Text OCR is itself a master switch: if it's off, no OCR runs at all and none of the text detectors can fire, regardless of their individual toggles.
When multiple detectors match overlapping text, CraftyCannon keeps the most specific category rather than double-counting the same token under several detectors at once.
How detection works¶
VisionSmartRedactionRecognizer runs up to three independent Vision passes per image, each gated by your detector settings:
- OCR only runs if "Text OCR" is enabled and at least one text detector is enabled. Recognition level is accurate or fast, your choice (a latency/accuracy tradeoff). Language correction is deliberately turned off so Vision doesn't "fix" tokens that aren't real words, and recognition is biased toward catching common credential-like token shapes. Small captures are upscaled before OCR to improve accuracy.

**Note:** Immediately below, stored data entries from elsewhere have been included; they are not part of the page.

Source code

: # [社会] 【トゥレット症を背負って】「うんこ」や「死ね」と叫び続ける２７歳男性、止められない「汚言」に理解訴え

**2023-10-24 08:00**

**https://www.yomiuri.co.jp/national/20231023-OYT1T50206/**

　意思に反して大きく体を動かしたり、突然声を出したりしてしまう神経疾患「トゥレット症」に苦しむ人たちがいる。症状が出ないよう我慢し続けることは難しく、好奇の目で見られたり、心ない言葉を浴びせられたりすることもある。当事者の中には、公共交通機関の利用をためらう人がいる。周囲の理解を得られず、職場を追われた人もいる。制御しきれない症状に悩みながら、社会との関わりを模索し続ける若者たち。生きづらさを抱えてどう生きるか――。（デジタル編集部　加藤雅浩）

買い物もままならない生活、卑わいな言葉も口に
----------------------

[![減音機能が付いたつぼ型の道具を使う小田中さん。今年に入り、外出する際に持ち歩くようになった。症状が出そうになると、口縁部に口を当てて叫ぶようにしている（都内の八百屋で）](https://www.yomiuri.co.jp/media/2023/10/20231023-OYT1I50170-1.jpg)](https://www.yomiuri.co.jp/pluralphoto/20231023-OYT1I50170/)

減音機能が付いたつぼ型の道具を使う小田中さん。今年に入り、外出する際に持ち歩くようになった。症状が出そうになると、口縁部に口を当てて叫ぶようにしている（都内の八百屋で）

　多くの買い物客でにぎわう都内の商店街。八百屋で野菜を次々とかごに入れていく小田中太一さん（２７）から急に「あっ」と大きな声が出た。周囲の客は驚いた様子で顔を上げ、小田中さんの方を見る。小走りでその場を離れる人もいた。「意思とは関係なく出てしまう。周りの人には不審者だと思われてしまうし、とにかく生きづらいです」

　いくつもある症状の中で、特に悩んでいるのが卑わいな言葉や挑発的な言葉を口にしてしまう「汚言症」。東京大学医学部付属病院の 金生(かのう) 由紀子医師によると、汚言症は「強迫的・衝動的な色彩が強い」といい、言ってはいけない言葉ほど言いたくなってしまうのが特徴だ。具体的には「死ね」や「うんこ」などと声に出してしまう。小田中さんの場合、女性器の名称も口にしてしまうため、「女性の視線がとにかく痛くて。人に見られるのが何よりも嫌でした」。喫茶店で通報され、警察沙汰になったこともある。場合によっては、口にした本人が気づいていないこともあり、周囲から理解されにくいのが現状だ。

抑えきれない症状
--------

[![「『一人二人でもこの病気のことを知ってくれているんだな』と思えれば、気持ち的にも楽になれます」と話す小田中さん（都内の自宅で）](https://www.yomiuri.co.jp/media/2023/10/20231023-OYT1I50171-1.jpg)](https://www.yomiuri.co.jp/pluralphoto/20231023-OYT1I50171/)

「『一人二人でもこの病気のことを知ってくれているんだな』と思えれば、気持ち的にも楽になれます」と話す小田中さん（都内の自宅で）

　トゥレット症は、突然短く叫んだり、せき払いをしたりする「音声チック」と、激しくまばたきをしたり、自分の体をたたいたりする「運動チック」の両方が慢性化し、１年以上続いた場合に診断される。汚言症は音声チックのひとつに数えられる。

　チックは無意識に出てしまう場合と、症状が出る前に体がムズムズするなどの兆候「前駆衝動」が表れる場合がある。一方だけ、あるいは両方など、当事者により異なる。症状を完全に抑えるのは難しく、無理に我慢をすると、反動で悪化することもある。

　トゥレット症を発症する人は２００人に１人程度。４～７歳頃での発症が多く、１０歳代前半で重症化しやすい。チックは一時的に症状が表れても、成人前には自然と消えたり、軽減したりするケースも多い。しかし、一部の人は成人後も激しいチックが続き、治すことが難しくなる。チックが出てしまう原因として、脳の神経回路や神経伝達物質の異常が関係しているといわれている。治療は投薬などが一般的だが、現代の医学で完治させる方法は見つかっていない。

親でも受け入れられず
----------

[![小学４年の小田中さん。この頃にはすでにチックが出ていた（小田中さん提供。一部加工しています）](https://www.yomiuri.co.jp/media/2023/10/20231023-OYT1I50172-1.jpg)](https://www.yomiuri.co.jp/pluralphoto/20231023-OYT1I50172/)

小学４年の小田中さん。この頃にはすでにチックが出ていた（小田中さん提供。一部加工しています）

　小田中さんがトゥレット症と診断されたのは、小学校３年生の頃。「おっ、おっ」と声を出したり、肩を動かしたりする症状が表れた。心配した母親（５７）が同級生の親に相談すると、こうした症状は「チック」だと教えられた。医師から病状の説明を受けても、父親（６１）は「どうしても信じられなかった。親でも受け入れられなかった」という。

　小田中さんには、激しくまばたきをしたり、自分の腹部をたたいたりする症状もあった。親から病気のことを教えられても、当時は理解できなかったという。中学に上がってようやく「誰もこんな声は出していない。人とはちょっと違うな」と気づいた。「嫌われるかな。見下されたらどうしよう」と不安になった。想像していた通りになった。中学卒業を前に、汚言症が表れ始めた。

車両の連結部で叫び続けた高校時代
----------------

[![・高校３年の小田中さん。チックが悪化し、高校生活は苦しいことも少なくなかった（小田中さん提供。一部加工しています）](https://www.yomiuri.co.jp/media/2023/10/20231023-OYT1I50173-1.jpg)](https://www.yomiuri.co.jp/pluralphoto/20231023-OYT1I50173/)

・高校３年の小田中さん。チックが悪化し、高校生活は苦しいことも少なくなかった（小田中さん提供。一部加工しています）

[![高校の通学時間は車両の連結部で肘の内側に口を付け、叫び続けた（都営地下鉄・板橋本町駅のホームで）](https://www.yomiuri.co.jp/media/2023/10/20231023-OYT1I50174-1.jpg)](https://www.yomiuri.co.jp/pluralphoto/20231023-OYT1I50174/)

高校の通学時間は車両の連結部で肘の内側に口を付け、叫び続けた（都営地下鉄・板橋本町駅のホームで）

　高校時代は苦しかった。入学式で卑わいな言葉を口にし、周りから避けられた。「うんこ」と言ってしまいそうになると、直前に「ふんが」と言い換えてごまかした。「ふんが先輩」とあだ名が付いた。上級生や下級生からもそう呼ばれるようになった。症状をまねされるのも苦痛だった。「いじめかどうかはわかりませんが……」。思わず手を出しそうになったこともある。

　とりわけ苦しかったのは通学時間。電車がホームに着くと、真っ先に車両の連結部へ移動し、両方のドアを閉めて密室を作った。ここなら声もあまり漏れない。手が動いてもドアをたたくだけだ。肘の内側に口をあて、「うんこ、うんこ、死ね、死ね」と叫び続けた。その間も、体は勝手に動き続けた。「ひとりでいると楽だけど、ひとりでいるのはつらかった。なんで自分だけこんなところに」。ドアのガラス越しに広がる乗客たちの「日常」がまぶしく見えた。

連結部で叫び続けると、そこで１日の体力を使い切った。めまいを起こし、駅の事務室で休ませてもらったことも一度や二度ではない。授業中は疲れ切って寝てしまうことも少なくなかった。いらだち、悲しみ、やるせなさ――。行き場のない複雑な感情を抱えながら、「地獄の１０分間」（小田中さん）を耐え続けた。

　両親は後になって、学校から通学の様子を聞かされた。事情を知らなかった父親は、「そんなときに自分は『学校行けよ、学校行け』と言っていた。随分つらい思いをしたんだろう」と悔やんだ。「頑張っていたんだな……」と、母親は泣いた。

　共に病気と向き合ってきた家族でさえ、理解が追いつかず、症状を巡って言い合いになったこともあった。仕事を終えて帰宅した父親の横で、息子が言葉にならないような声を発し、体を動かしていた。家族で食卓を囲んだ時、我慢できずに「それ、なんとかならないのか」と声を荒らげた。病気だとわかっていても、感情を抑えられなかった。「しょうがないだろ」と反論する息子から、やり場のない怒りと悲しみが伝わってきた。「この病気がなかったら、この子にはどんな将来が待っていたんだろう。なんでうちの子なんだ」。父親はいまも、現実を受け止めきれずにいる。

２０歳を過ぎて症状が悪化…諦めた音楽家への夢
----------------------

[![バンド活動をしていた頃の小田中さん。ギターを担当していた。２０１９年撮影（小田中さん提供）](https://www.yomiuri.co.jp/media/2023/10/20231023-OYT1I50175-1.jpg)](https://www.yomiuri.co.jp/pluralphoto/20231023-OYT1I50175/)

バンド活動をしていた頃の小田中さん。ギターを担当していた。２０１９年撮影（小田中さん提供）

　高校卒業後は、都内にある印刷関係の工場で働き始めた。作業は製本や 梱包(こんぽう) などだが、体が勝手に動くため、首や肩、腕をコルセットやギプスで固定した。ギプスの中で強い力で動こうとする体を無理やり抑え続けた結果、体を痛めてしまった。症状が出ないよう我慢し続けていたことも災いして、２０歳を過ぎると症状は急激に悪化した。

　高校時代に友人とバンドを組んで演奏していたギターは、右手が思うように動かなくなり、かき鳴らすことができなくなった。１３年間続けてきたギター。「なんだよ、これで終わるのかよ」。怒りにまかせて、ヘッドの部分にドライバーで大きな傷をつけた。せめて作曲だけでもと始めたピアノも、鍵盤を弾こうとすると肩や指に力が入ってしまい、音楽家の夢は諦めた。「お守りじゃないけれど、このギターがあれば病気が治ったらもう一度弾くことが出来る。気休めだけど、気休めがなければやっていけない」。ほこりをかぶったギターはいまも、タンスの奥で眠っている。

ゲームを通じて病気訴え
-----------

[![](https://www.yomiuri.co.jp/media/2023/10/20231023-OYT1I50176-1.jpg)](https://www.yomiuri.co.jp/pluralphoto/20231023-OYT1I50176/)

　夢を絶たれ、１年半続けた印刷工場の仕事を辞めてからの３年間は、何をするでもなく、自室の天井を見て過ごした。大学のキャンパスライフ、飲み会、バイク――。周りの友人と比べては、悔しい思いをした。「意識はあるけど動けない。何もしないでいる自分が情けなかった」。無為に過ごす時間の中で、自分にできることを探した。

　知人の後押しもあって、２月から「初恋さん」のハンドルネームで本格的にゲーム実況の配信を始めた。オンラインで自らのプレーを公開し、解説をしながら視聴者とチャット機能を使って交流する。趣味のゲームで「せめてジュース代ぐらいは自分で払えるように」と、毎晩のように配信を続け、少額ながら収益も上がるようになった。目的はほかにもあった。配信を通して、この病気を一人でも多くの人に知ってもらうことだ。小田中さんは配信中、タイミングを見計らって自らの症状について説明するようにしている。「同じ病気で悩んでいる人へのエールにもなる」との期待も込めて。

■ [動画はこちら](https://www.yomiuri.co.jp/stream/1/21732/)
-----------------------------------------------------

- Faces and Barcodes each run their own Vision request.
Every observation — text, face, or barcode — is filtered by a single minimum confidence threshold (tuned conservatively to favor catching more over missing something) before being counted as a finding.
Matched text is shown in the "ask before upload" prompt as either the full text (if you've enabled "allow raw match previews") or a redacted preview ([redacted] for short matches, prefix...suffix for longer ones).

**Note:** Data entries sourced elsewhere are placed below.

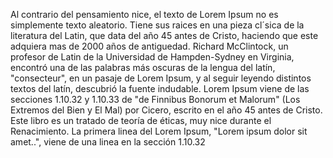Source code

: Al contrario del pensamiento nice, el texto de Lorem Ipsum no es simplemente texto aleatorio. Tiene sus raices en una pieza cl´sica 
de la literatura del Latin, que data del año 45 antes de Cristo, haciendo que este adquiera mas de 2000 años de antiguedad. Richard McClintock,
 un profesor de Latin de la Universidad de Hampden-Sydney en Virginia, encontró una de las palabras más oscuras de la lengua del latín, "consecteur",
  en un pasaje de Lorem Ipsum, y al seguir leyendo distintos textos del latín, descubrió la fuente indudable. Lorem Ipsum viene de las secciones 
  1.10.32 y 1.10.33 de "de Finnibus Bonorum et Malorum" (Los Extremos del Bien y El Mal) por Cicero, escrito en el año 45 antes de Cristo. 
  Este libro es un tratado de teoría de éticas, muy nice durante el Renacimiento. La primera linea del Lorem Ipsum, 
  "Lorem ipsum dolor sit amet..", viene de una linea en la sección 1.10.32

Nearby/overlapping findings are padded slightly and merged into single redaction blocks, so a multi-line block of text (like a private key) becomes one redaction region instead of several small ones.
Policy: when redaction runs¶
Set under Settings → Advanced → "Before image upload" (UploadRedactionPolicy):
- Off — no scanning, ever, at upload time.
- Ask before upload (default) — scans before every upload; if anything is found, shows a summary (counts per category) and three choices: Redact & Upload, Upload Original, Cancel.
- Auto-redact — scans and redacts automatically, no prompt.
This check runs at upload time, not at capture time — a raw capture is always saved/copied normally; redaction only intervenes right before content would leave the machine. If detection itself fails (e.g. Vision throws), the upload is blocked rather than silently sent unredacted.
The same detector and processor are also available on demand from the image editor's "Detect Sensitive" toolbar action (eye-slash icon) — this lets you redact an image you're about to share by any means, not just CraftyCannon's built-in uploader. It runs detection on the current composite, pixelates any findings, and the result becomes the new editable base image (further edits/undo apply on top of it). Unlike the upload-time check, it's entirely manual and has no policy gate.
Settings¶
All under Settings → Advanced in the main window (not the Preferences window, which only manages upload profiles):
- Upload policy picker — Off / Ask before upload / Auto-redact.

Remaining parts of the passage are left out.